Amenities could include communal laundries, in-house cafeteria, and a 30-terabyte KaZaa! mirror in the basement. You could offer regular field trips to local social establishments and real apartment communities, as well as social counseling and maybe dance classes.
Oh, and after you've been there a month, you lose network connectivity between 4 and 6 AM. After two months, no connection between 2 and 6 AM. You lose one more hour per month until after 6 months, you can't get on the 'net after dark.
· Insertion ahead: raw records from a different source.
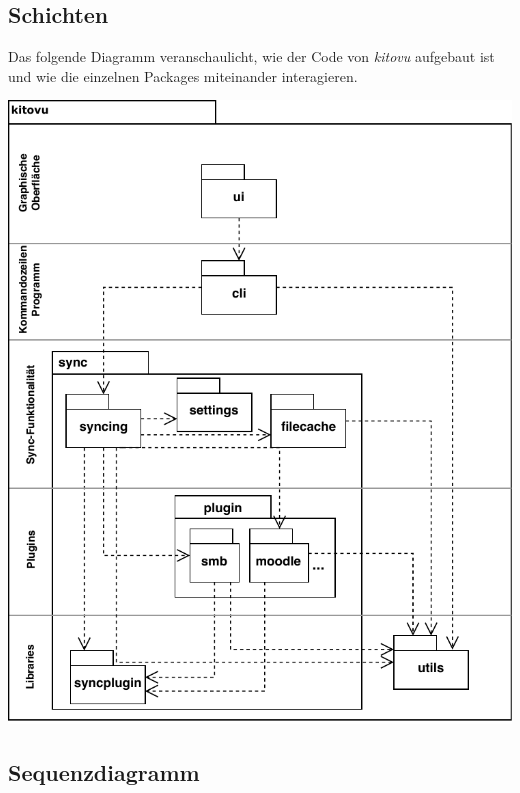 \documentclass[a4paper]{article}
\begin{document}


\subsection{Schichten}

Das folgende Diagramm veranschaulicht, wie der Code von \emph{kitovu} aufgebaut ist und wie die einzelnen Packages miteinander interagieren.

\includegraphics[width=40em]{./img/schichtendiagramm.pdf}

\newpage

\subsection{Sequenzdiagramm}
\end{document}
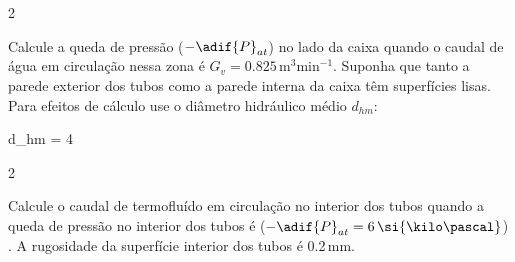 \documentclass[\mainfilename]{subfiles}
\begin{document}
\begin{questionBox}2{} %
    
    Calcule a queda de pressão (\(-\adif{P}_{at}\)) no lado da caixa quando o caudal de água em circulação nessa zona é \(G_v = 0.825\,\si{\metre^3\minute^{-1}}\). Suponha que tanto a parede exterior dos tubos como a parede interna da caixa têm superfícies lisas. Para efeitos de cálculo use o diâmetro hidráulico médio \(d_{hm}\):

    \begin{BM}
        d_{hm}
        = 4\,
    \end{BM}
    
\end{questionBox}

\begin{questionBox}2{} %
    
    Calcule o caudal de termofluído em circulação no interior dos tubos quando a queda de pressão no interior dos tubos é (\(-\adif{P}_{at}= 6\,\si{\kilo\pascal}\)) . A rugosidade da superfície interior dos tubos é 0.2\,\si{\milli\metre}.
    
\end{questionBox}


    
    
    

    
    
\end{document}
This would offer an excellent incentive for finding your own place, negotiating your own broadband connection, and starting a real life on your own.
He's planning on running gigabit ethernet to every apt for apt-to-apt networking and use highspeed ADSL with several static IPs (one for each apt) for outbound internet access. [...] Of course he'll be using Linux and FreeBSD for just about everything from the router to the "apt game servers" and video on demand servers.
It sounds like either your friend doesn't have a good handle on the technologies involved with this, or there was some miscommunication between the two of you.
It sounded good up until "use Linux and FreeBSD for the router".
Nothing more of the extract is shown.